Plain-text document sources

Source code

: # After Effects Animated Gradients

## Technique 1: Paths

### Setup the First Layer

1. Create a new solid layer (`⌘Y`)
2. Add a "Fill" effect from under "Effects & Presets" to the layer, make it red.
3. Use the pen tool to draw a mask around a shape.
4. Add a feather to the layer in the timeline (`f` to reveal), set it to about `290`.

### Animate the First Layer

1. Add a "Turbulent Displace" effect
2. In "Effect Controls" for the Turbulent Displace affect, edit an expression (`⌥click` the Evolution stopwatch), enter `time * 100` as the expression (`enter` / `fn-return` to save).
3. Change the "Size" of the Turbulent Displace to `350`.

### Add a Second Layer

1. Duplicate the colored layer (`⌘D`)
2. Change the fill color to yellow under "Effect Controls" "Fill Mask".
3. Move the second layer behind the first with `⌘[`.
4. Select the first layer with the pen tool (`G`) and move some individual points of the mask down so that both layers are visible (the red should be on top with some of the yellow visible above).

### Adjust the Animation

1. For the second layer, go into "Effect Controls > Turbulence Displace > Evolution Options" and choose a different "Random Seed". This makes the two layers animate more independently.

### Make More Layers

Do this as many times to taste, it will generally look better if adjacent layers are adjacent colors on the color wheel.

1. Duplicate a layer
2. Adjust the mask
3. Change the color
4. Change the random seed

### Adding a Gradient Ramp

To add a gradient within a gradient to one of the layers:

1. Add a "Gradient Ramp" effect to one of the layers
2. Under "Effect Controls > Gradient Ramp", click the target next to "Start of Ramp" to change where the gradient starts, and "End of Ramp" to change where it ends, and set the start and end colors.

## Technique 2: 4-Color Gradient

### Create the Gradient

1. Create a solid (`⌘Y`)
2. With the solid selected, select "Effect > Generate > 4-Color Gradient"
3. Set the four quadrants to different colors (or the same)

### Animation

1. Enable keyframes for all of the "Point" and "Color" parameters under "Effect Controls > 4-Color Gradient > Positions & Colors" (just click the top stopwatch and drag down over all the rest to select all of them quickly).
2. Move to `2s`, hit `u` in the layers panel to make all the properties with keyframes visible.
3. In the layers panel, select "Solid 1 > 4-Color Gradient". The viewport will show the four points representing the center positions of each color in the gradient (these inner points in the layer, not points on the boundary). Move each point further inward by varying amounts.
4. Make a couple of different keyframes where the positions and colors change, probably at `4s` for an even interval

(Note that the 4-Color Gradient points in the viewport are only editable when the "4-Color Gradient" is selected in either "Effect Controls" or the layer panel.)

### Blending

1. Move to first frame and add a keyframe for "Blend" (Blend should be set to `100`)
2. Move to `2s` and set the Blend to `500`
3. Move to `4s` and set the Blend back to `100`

---

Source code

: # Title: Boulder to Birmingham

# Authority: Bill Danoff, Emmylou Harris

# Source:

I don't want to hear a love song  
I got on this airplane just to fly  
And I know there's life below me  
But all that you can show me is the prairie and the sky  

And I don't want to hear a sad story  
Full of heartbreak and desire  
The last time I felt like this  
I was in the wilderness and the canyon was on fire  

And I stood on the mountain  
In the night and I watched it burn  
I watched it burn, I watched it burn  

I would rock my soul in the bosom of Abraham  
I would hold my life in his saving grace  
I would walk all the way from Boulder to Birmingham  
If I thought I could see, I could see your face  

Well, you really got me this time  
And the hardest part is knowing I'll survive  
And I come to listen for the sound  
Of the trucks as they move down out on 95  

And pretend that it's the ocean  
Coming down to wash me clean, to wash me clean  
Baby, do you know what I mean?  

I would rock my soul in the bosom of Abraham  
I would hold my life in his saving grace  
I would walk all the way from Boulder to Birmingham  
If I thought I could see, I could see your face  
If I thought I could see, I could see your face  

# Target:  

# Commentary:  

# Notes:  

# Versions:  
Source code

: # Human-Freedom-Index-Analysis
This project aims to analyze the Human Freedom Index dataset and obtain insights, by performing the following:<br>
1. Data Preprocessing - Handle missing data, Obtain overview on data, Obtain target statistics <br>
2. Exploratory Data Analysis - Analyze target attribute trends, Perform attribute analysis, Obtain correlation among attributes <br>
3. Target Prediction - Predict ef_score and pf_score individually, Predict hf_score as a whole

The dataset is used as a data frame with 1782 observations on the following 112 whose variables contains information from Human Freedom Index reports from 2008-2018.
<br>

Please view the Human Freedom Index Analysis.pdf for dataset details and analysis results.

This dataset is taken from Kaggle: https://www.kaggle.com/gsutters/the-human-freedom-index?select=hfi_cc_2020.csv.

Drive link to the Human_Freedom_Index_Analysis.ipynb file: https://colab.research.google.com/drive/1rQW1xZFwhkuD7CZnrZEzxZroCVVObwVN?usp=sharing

• **Problem requirements**
Your task for the entries above: copy exactly the span starting with the line with "3. Use the pen" and going on through the line with "1. Create a solid", both lines included, and nothing else.

• **Finished task**
3. Use the pen tool to draw a mask around a shape.
4. Add a feather to the layer in the timeline (`f` to reveal), set it to about `290`.

### Animate the First Layer

1. Add a "Turbulent Displace" effect
2. In "Effect Controls" for the Turbulent Displace affect, edit an expression (`⌥click` the Evolution stopwatch), enter `time * 100` as the expression (`enter` / `fn-return` to save).
3. Change the "Size" of the Turbulent Displace to `350`.

### Add a Second Layer

1. Duplicate the colored layer (`⌘D`)
2. Change the fill color to yellow under "Effect Controls" "Fill Mask".
3. Move the second layer behind the first with `⌘[`.
4. Select the first layer with the pen tool (`G`) and move some individual points of the mask down so that both layers are visible (the red should be on top with some of the yellow visible above).

### Adjust the Animation

1. For the second layer, go into "Effect Controls > Turbulence Displace > Evolution Options" and choose a different "Random Seed". This makes the two layers animate more independently.

### Make More Layers

Do this as many times to taste, it will generally look better if adjacent layers are adjacent colors on the color wheel.

1. Duplicate a layer
2. Adjust the mask
3. Change the color
4. Change the random seed

### Adding a Gradient Ramp

To add a gradient within a gradient to one of the layers:

1. Add a "Gradient Ramp" effect to one of the layers
2. Under "Effect Controls > Gradient Ramp", click the target next to "Start of Ramp" to change where the gradient starts, and "End of Ramp" to change where it ends, and set the start and end colors.

## Technique 2: 4-Color Gradient

### Create the Gradient

1. Create a solid (`⌘Y`)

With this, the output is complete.